2Cr 36,14-16.19-23; Sal 136; Ef 2,4-10; Ju 3,14-21

Y ¿para qué lo entrego? Para que no perezcamos los que creemos en él, sino que tengamos vida eterna. Efesios insiste. Dios de misericordia. Llama poderosamente la atención la de veces que en esta preparación de la cruz del Señor está apareciendo la palabra misericordia. No es para juzgar para lo que el Hijo vino al mundo, sino para que se salve por él. Estando muertos por nuestros pecados —a partir del momento de la fe, lo poco que nosotros ponemos por la gracia del Señor que nos auxilia, el pecado está siempre en nuestro horizonte—, nos hace vivir con Cristo. Por pura gracia estoy salvado. Por pura gracia estoy resucitado con Cristo Jesús. Por pura gracia estoy sentado en el cielo con él.

¿No es eso demasiado? ¿Qué puede significar esa entrega?, ¿una traición del Padre a su Hijo, que nos lo pone en nuestras ávidas manos? Manos pecadoras que lo alzan en la cruz. ¿Es que el Dios Trino no sabía lo que de cierto iba a acontecer?, ¿acaso su designio —allá en donde este se da, en las cuestiones de la redención y de la salvación, en el que volvamos a nuestro ser natural de imagen y semejanza, no en las internalidades mismas de la creación— era tan iluso que le faltó la más elemental de las prudencias, no importándole que el Hijo fuera derecho a una muerte segura, y una muerte de esclavo? Misterio de la cruz. ¿Era este el único procedimiento para vencer nuestra libertad voluntaria del seréis como dioses, y conformarnos de nuevo en a su imagen y semejanza? Porque Dios de ningún modo quiere doblegar nuestra voluntad, sino captarla con suave suasión. Un asombroso acto de amor que nos deja turulatos. Casi incrédulos. Retirará nuestra mirada del espejo en que nos mirábamos para que contemplemos a quien está clavado en la cruz. Nos mostrará un largo camino en donde se despliega esa suasión suave que nos va llevando a comprender en dónde esta la verdadera carne creada a su imagen y semejanza.  Porque mirando al crucificado aprendemos quiénes somos y cómo somos redimidos. Es verdad que, como Pedro, líder y portavoz de los apóstoles, brabuconearemos infinito para luego negar a Jesús tres veces antes de que cante el gallo, pero también es verdad que, luego, cuando nos pregunte por tres veces si le amamos, lloraremos con él a lágrima viva.

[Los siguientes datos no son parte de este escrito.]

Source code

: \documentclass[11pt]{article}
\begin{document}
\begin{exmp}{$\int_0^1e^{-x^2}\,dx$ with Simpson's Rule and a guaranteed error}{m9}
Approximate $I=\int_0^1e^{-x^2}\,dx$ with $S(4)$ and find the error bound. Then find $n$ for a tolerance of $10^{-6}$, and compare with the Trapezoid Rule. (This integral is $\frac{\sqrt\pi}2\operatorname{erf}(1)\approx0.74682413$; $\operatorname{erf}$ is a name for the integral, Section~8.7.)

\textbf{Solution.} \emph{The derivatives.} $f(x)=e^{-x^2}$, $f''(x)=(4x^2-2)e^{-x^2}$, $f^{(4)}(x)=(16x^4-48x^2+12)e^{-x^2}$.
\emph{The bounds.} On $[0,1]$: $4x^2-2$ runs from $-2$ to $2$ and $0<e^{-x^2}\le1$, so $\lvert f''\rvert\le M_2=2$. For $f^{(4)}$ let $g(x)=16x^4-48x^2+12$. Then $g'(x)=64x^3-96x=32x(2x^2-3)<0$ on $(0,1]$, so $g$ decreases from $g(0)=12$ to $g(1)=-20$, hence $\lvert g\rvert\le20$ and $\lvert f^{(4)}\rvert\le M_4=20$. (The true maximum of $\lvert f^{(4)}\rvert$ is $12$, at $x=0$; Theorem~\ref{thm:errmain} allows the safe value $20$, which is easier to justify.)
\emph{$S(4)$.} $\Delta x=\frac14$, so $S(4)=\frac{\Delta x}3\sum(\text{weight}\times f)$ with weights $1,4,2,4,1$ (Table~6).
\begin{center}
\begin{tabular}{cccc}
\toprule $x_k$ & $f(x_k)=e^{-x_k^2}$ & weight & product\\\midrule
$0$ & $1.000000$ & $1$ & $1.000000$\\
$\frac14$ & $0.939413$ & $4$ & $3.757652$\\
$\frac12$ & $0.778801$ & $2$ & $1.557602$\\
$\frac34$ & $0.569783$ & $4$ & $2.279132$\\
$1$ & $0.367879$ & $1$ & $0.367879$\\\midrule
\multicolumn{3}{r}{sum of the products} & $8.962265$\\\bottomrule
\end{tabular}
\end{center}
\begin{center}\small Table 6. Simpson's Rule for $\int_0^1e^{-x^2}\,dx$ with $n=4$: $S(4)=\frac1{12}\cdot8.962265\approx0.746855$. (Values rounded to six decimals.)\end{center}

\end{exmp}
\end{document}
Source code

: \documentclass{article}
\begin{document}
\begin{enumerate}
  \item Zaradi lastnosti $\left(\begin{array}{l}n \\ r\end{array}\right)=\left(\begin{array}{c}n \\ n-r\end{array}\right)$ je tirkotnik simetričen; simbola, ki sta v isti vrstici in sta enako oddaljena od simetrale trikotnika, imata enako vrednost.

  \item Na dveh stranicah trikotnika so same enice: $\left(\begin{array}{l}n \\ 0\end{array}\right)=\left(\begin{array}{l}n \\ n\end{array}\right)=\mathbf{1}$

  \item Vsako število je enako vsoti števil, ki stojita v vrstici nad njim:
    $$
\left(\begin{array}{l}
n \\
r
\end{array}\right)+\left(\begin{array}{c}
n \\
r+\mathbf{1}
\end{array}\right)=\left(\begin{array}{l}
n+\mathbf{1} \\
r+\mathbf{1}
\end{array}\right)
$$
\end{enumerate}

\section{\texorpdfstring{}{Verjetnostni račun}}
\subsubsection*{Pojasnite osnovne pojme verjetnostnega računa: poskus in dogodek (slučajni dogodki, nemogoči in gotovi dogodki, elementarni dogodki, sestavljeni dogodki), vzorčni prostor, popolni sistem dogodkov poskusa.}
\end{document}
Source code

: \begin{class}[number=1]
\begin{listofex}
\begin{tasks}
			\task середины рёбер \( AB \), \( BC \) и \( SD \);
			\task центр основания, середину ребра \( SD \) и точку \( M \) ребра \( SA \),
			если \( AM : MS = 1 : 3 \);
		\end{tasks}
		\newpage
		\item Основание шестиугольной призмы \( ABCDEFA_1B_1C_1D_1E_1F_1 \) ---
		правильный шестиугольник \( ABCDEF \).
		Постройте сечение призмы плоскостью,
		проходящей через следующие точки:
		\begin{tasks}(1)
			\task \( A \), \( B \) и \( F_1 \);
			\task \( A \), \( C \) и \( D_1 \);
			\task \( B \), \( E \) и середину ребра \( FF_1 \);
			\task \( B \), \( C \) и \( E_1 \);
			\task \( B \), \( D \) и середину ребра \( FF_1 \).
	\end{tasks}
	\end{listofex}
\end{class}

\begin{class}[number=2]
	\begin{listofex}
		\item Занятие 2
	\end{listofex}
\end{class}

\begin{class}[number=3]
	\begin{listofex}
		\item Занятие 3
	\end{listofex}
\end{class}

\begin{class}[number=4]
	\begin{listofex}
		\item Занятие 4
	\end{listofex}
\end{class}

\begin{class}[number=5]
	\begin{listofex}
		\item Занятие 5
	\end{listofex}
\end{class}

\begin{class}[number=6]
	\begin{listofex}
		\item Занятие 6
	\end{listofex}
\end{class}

Porque mirando al crucificado aprendemos la verdad de nuestro propio ser. Y la fe en él, por más que sea en la más pura y desgraciada fragilidad, nos abre las puertas a la gracia infinita con la que el Padre nos justifica por la muerte de su Hijo y el envío del Espíritu.

Aunque es verdad que la luz vino al mundo, lo que nos muestra en toda su belleza el Misterio de la encarnación, y los hombres prefirieron la tiniebla, el alejamiento de su Dios amoroso que lo había creado, engañados por el seréis como dioses, la vida de Jesús en su Iglesia, la contemplación de los Misterios de esa vida, y, sobre todo, el espectáculo de la cruz que nos arrastra en suave suasión, nos abren la fe en Cristo, y por la fe, como se ve en infinidad de parábolas, el Señor nos cura de nuestras dolencias y enfermedades, es decir, de nuestro pecados, abriéndonos la anchura de su gracia, ternura y misericordia. Este fue el designio del Dios Trino.